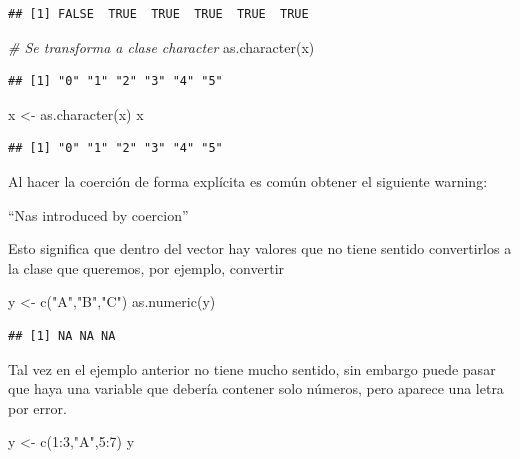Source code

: \documentclass[
  12pt,
]{book}
\newenvironment{Shaded}{\begin{snugshade}}{\end{snugshade}}
\newcommand{\CommentTok}[1]{\textcolor[rgb]{0.56,0.35,0.01}{\textit{#1}}}
\newcommand{\DecValTok}[1]{\textcolor[rgb]{0.00,0.00,0.81}{#1}}
\newcommand{\FunctionTok}[1]{\textcolor[rgb]{0.00,0.00,0.00}{#1}}
\newcommand{\NormalTok}[1]{#1}
\newcommand{\OtherTok}[1]{\textcolor[rgb]{0.56,0.35,0.01}{#1}}
\newcommand{\SpecialCharTok}[1]{\textcolor[rgb]{0.00,0.00,0.00}{#1}}
\newcommand{\StringTok}[1]{\textcolor[rgb]{0.31,0.60,0.02}{#1}}
\begin{document}
\begin{verbatim}
## [1] FALSE  TRUE  TRUE  TRUE  TRUE  TRUE
\end{verbatim}

\begin{Shaded}
\begin{Highlighting}[]
\CommentTok{\# Se transforma a clase character}
\FunctionTok{as.character}\NormalTok{(x)}
\end{Highlighting}
\end{Shaded}

\begin{verbatim}
## [1] "0" "1" "2" "3" "4" "5"
\end{verbatim}

\begin{Shaded}
\begin{Highlighting}[]
\NormalTok{x }\OtherTok{\textless{}{-}} \FunctionTok{as.character}\NormalTok{(x)}
\NormalTok{x}
\end{Highlighting}
\end{Shaded}

\begin{verbatim}
## [1] "0" "1" "2" "3" "4" "5"
\end{verbatim}

Al hacer la coerción de forma explícita es común obtener el siguiente warning:

``Nas introduced by coercion''

Esto significa que dentro del vector hay valores que no tiene sentido convertirlos a la clase que queremos, por ejemplo, convertir

\begin{Shaded}
\begin{Highlighting}[]
\NormalTok{y }\OtherTok{\textless{}{-}} \FunctionTok{c}\NormalTok{(}\StringTok{"A"}\NormalTok{,}\StringTok{"B"}\NormalTok{,}\StringTok{"C"}\NormalTok{)}
\FunctionTok{as.numeric}\NormalTok{(y)}
\end{Highlighting}
\end{Shaded}

\begin{verbatim}
## [1] NA NA NA
\end{verbatim}

Tal vez en el ejemplo anterior no tiene mucho sentido, sin embargo puede pasar que haya una variable que debería contener solo números, pero aparece una letra por error.

\begin{Shaded}
\begin{Highlighting}[]
\NormalTok{y }\OtherTok{\textless{}{-}} \FunctionTok{c}\NormalTok{(}\DecValTok{1}\SpecialCharTok{:}\DecValTok{3}\NormalTok{,}\StringTok{"A"}\NormalTok{,}\DecValTok{5}\SpecialCharTok{:}\DecValTok{7}\NormalTok{)}
\NormalTok{y}
\end{Highlighting}
\end{Shaded}
\end{document}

→ What to produce
Only the pictures in the listing above get left out; print everything else exactly.

→ Output below
Source code

: \documentclass[
  12pt,
]{book}
\newenvironment{Shaded}{\begin{snugshade}}{\end{snugshade}}
\newcommand{\CommentTok}[1]{\textcolor[rgb]{0.56,0.35,0.01}{\textit{#1}}}
\newcommand{\DecValTok}[1]{\textcolor[rgb]{0.00,0.00,0.81}{#1}}
\newcommand{\FunctionTok}[1]{\textcolor[rgb]{0.00,0.00,0.00}{#1}}
\newcommand{\NormalTok}[1]{#1}
\newcommand{\OtherTok}[1]{\textcolor[rgb]{0.56,0.35,0.01}{#1}}
\newcommand{\SpecialCharTok}[1]{\textcolor[rgb]{0.00,0.00,0.00}{#1}}
\newcommand{\StringTok}[1]{\textcolor[rgb]{0.31,0.60,0.02}{#1}}
\begin{document}
\begin{verbatim}
## [1] FALSE  TRUE  TRUE  TRUE  TRUE  TRUE
\end{verbatim}

\begin{Shaded}
\begin{Highlighting}[]
\CommentTok{\# Se transforma a clase character}
\FunctionTok{as.character}\NormalTok{(x)}
\end{Highlighting}
\end{Shaded}

\begin{verbatim}
## [1] "0" "1" "2" "3" "4" "5"
\end{verbatim}

\begin{Shaded}
\begin{Highlighting}[]
\NormalTok{x }\OtherTok{\textless{}{-}} \FunctionTok{as.character}\NormalTok{(x)}
\NormalTok{x}
\end{Highlighting}
\end{Shaded}

\begin{verbatim}
## [1] "0" "1" "2" "3" "4" "5"
\end{verbatim}

Al hacer la coerción de forma explícita es común obtener el siguiente warning:

``Nas introduced by coercion''

Esto significa que dentro del vector hay valores que no tiene sentido convertirlos a la clase que queremos, por ejemplo, convertir

\begin{Shaded}
\begin{Highlighting}[]
\NormalTok{y }\OtherTok{\textless{}{-}} \FunctionTok{c}\NormalTok{(}\StringTok{"A"}\NormalTok{,}\StringTok{"B"}\NormalTok{,}\StringTok{"C"}\NormalTok{)}
\FunctionTok{as.numeric}\NormalTok{(y)}
\end{Highlighting}
\end{Shaded}

\begin{verbatim}
## [1] NA NA NA
\end{verbatim}

Tal vez en el ejemplo anterior no tiene mucho sentido, sin embargo puede pasar que haya una variable que debería contener solo números, pero aparece una letra por error.

\begin{Shaded}
\begin{Highlighting}[]
\NormalTok{y }\OtherTok{\textless{}{-}} \FunctionTok{c}\NormalTok{(}\DecValTok{1}\SpecialCharTok{:}\DecValTok{3}\NormalTok{,}\StringTok{"A"}\NormalTok{,}\DecValTok{5}\SpecialCharTok{:}\DecValTok{7}\NormalTok{)}
\NormalTok{y}
\end{Highlighting}
\end{Shaded}
\end{document}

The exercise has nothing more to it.